I started reading Malcolm Harris' Kids These Days: Human Capital and the Making of Millennials in probably the ideal location and context. I was visiting my mother at a retirement community in Florida for Christmas. I was reading it by the pool when I actually overheard someone go on about "kids today" and their phones and video games. The general worry about the current generation was all around me.
Harris central argument, his central polemic, is to counter all these narratives of generational moral and spiritual decline with a materialist analysis of economic causes and socio-cultural effects for them. Kids these days are caught in a pincher of sorts. On the one hand due to automation and outsourcing there are less jobs, less "good jobs" available; while on the other hand more and more of life has become observable, measurable, and recorded. These two trends converge in such a way to erase the indeterminate liminal space that used to define being a "kid" from childhood through the early twenties As a member of "generation x" I remember that a favorite threat of teachers and principals all throughout school was that something would go on my permanent record,a Foucauldian document that would follow me ghost like from elementary school to my first real job application. Such a thing did not exist, but the threat has become realized by everything from social media to zero tolerance policies in schools. Records have become more permanent at the exact moment that mistakes are less and less tolerated.
Harris' book begins with childhood. As Harris writes of education, "America can no longer afford to recognize children's work than it can afford for them not to do it" (a point that could be extended to all social reproduction--from housework to care for elderly relatives.) As Harris argues children have been forced into more and more homework, schools and even day care have become competitive, and play dates have become scheduled to maximize social and human capital. College is not just something one prepares for in the final years of High School, suddenly joining a club to pad one's application or taking latin to prepare for the SAT, but is an ongoing project. From this Harris' chapters turn to work, social media, and even the moral panics of sexting and pornography consumption. At each step of the way he subverts the standard narrative of moral failings, of a generation so far from the greatest, reframing this narrative as one of responses to economic pressure. Perhaps the most interesting part of his argument concerns the absence of spaces for kids and adolescents, which forces kids to either hang out in public or quasi-public spaces, where they are subject to security and police harassment, or online where every joke or emoji is likely to produce a moral panic. Every generation becomes the subject of a narrative of moral decline and failure, it is just that with millennials so much of what they do can be seen or screenshot. Millennials, like the rest of us, can see more data about themselves than ever before, which leads to all the think pieces, and the perpetual confusion where it is hard to tell if something is truly new or just newly visible.

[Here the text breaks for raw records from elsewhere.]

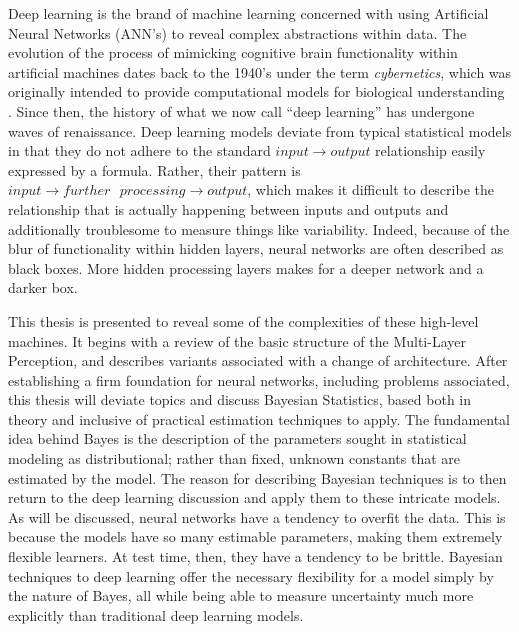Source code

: Deep learning is the brand of machine learning concerned with using Artificial Neural Networks (ANN's) to reveal complex abstractions within data.
The evolution of the process of mimicking cognitive brain functionality within artificial machines dates back to the 1940's under the term \textit{cybernetics}, which was originally intended to provide computational models for biological understanding \cite{Goodfellow-et-al-2016}.  Since then, the history of what we now call ``deep learning'' has undergone waves of renaissance.
Deep learning models deviate from typical statistical models in that they do not adhere to the standard $input \rightarrow output$ relationship easily expressed by a formula.  Rather, their pattern is $input \rightarrow further \text{ } processing \rightarrow output$, which makes it difficult to describe the relationship that is actually happening between inputs and outputs and additionally troublesome to measure things like variability.
Indeed, because of the blur of functionality within hidden layers, neural networks are often described as black boxes.  More hidden processing layers makes for a deeper network and a darker box.

This thesis is presented to reveal some of the complexities of these high-level machines.  It begins with a review of the basic structure of the Multi-Layer Perception, and describes variants associated with a change of architecture. After establishing a firm foundation for neural networks, including problems associated, this thesis will deviate topics and discuss Bayesian Statistics, based both in theory and inclusive of practical estimation techniques to apply.  The fundamental idea behind Bayes is the description of the parameters sought in statistical modeling as distributional; rather than fixed, unknown constants that are estimated by the model.  The reason for describing Bayesian techniques is to then return to the deep learning discussion and apply them to these intricate models.  As will be discussed, neural networks have a tendency to overfit the data.  This is because the models have so many estimable parameters, making them extremely flexible learners.  At test time, then, they have a tendency to be brittle.  Bayesian techniques to deep learning offer the necessary flexibility for a model simply by the nature of Bayes, all while being able to measure uncertainty much more explicitly than traditional deep learning models.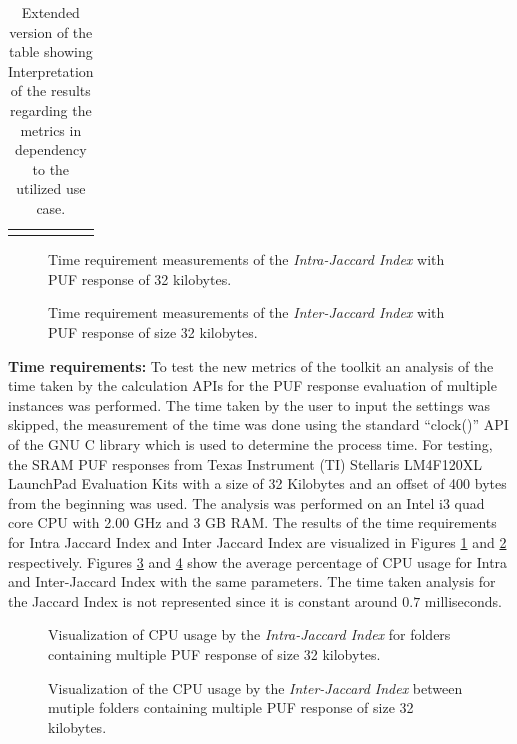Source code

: \begin{table}[]
\begin{tabular}{@{}lccccc@{}}
\addlinespace
\bottomrule
\end{tabular}
\caption{Extended version of the table showing Interpretation of the results regarding the metrics in dependency to the utilized use case.}
\label{tab:metrics}
\end{table}

\begin{figure}
\centering
{}
\caption{Time requirement measurements of the \emph{Intra-Jaccard Index} with PUF response of 32 kilobytes.}
\label{img:time_intra}
\end{figure}

\begin{figure}
\centering
{}
\caption{Time requirement measurements of the \emph{Inter-Jaccard Index} with PUF response of size 32 kilobytes.}
\label{img:time_inter}
\end{figure}

\textbf{Time requirements:} To test the new metrics of the toolkit an analysis of the time taken by the calculation APIs for the PUF response evaluation of multiple instances was performed. The time taken by the user to input the settings was skipped, the measurement of the time was done using the standard ``clock()'' API of the GNU C library which is used to determine the process time. For testing, the SRAM PUF responses from Texas Instrument (TI) Stellaris LM4F120XL LaunchPad Evaluation Kits with a
size of 32 Kilobytes and an offset of 400 bytes from the beginning was used. The analysis was performed on an Intel i3 quad core CPU with 2.00 GHz and 3 GB RAM. The results of the time requirements for Intra Jaccard Index and Inter Jaccard Index are visualized in Figures \ref{img:time_intra} and \ref{img:time_inter} respectively. Figures \ref{img:cpu_intra} and \ref{img:cpu_inter} show the average percentage of CPU usage for Intra and Inter-Jaccard Index with the same parameters. The time taken analysis for the Jaccard Index is not represented since it is constant around $0.7$ milliseconds.

\begin{figure}
\centering
{}
\caption{Visualization of CPU usage by the \emph{Intra-Jaccard Index} for folders containing multiple PUF response of size 32 kilobytes.}
\label{img:cpu_intra}
\end{figure}

\begin{figure}
\centering
{}
\caption{Visualization of the CPU usage by the \emph{Inter-Jaccard Index} between mutiple folders containing multiple PUF response of size 32 kilobytes.}
\label{img:cpu_inter}
\end{figure}

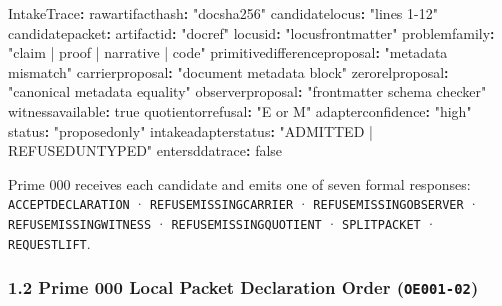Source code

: \documentclass[
  11pt,
]{article}
\newenvironment{Shaded}{}{}
\newcommand{\AttributeTok}[1]{\textcolor[rgb]{0.49,0.56,0.16}{#1}}
\newcommand{\CharTok}[1]{\textcolor[rgb]{0.25,0.44,0.63}{#1}}
\newcommand{\FunctionTok}[1]{\textcolor[rgb]{0.02,0.16,0.49}{#1}}
\newcommand{\KeywordTok}[1]{\textcolor[rgb]{0.00,0.44,0.13}{\textbf{#1}}}
\newcommand{\StringTok}[1]{\textcolor[rgb]{0.25,0.44,0.63}{#1}}
\renewcommand{\_}{\origunderscore\allowbreak}
\begin{document}
\begin{Shaded}
\begin{Highlighting}[]
\FunctionTok{IntakeTrace}\KeywordTok{:}
\AttributeTok{  }\FunctionTok{raw\_artifact\_hash}\KeywordTok{:}\AttributeTok{ }\StringTok{"doc\_001\_sha256"}
\AttributeTok{  }\FunctionTok{candidate\_locus}\KeywordTok{:}\AttributeTok{ }\StringTok{"lines 1{-}12"}
\AttributeTok{  }\FunctionTok{candidate\_packet}\KeywordTok{:}
\AttributeTok{    }\FunctionTok{artifact\_id}\KeywordTok{:}\AttributeTok{ }\StringTok{"doc\_001\_ref"}
\AttributeTok{    }\FunctionTok{locus\_id}\KeywordTok{:}\AttributeTok{ }\StringTok{"locus\_frontmatter\_01"}
\AttributeTok{    }\FunctionTok{problem\_family}\KeywordTok{:}\AttributeTok{ }\StringTok{"claim | proof | narrative | code"}
\AttributeTok{    }\FunctionTok{primitive\_difference\_proposal}\KeywordTok{:}\AttributeTok{ }\StringTok{"metadata mismatch"}
\AttributeTok{    }\FunctionTok{carrier\_proposal}\KeywordTok{:}\AttributeTok{ }\StringTok{"document metadata block"}
\AttributeTok{    }\FunctionTok{zero\_rel\_proposal}\KeywordTok{:}\AttributeTok{ }\StringTok{"canonical metadata equality"}
\AttributeTok{    }\FunctionTok{observer\_proposal}\KeywordTok{:}\AttributeTok{ }\StringTok{"frontmatter schema checker"}
\AttributeTok{    }\FunctionTok{witness\_available}\KeywordTok{:}\AttributeTok{ }\CharTok{true}
\AttributeTok{    }\FunctionTok{quotient\_or\_refusal}\KeywordTok{:}\AttributeTok{ }\StringTok{"E or M"}
\AttributeTok{    }\FunctionTok{adapter\_confidence}\KeywordTok{:}\AttributeTok{ }\StringTok{"high"}
\AttributeTok{    }\FunctionTok{status}\KeywordTok{:}\AttributeTok{ }\StringTok{"proposed\_only"}
\AttributeTok{  }\FunctionTok{intake\_adapter\_status}\KeywordTok{:}\AttributeTok{ }\StringTok{"ADMITTED | REFUSED\_UNTYPED"}
\AttributeTok{  }\FunctionTok{enters\_dda\_trace}\KeywordTok{:}\AttributeTok{ }\CharTok{false}
\end{Highlighting}
\end{Shaded}

Prime 000 receives each candidate and emits one of seven formal
responses: \texttt{ACCEPT\_DECLARATION} ·
\texttt{REFUSE\_MISSING\_CARRIER} · \texttt{REFUSE\_MISSING\_OBSERVER} ·
\texttt{REFUSE\_MISSING\_WITNESS} · \texttt{REFUSE\_MISSING\_QUOTIENT} ·
\texttt{SPLIT\_PACKET} · \texttt{REQUEST\_LIFT}.

\subsubsection{\texorpdfstring{1.2 Prime 000 Local Packet Declaration
Order
(\texttt{OE001-02})}{1.2 Prime 000 Local Packet Declaration Order (OE001-02)}}\label{prime-000-local-packet-declaration-order-oe001-02}
\end{document}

Harris whips together an immense tapestry of statistics and anecdotes, painting a rather desperate picture of a generation defined by austerity and secular stagnation. This picture is not intended to be a narrative but it looks like one; a story that begins with childhood, with investments in the human capital, and ends with youtube stars and NCAA athletes trying to maximize their own human capital. Something happens in this trajectory that is barely remarked upon by Harris, effects become causes, children who are scheduled into playdates with appropriate peers by their parents become young adults who "can do optimized hooks and brand strategy [managing instagram accounts and twitter feed] better than adult professionals can." Harris is more interested in the whole picture than this moment of transition, of subjectification, the point at which kids become passive investment strategies in someone else's portfolio (to be Gary Becker about it) and become their own agents, investor, worker, and capital all in one. That Harris is not interested in this question makes sense given his polemic and the necessity of painting a different picture of the millennial than the dominant one, but given his interest in resisting this transformation, of creating a different world than one where individuals anxiously jockey for less and less of a dwindling pie, it would seem to be worth asking how such a world becomes internalized, becomes common sense and lived experience. For that more than a snapshot and a polemic is necessary. An economic analysis would have to ultimately shift from generations, which is, as Harris points out a pseudo-concept more suited for think pieces than thought, to class. Everything that Harris talks about in this book has different class effects--the uneven and combined effect of human capital. Or, as Marc Bousquet wrote, "Youth is the category through which class is lived."